▶ _RECORDS FOR THIS TASK_
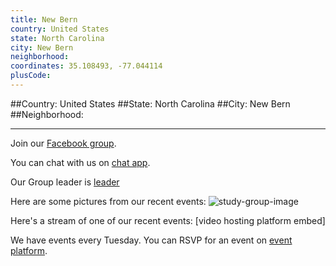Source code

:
 ```yaml
---
title: New Bern
country: United States
state: North Carolina
city: New Bern
neighborhood: 
coordinates: 35.108493, -77.044114
plusCode:
---
```


##Country: United States
##State: North Carolina
##City: New Bern
##Neighborhood: 
*****
Join our [Facebook group](https://www.facebook.com/groups/free.code.camp.new.bern).

You can chat with us on [chat app]().

Our Group leader is [leader]()

Here are some pictures from our recent events:
![study-group-image]()

Here's a stream of one of our recent events:
[video hosting platform embed]

We have events every Tuesday. You can RSVP for an event on [event platform]().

▶ _TASK OBJECTIVE_
Reply with one number, the count of lines in the entries that hold the string "recent".

▶ _EXERCISE RESPONSE_
2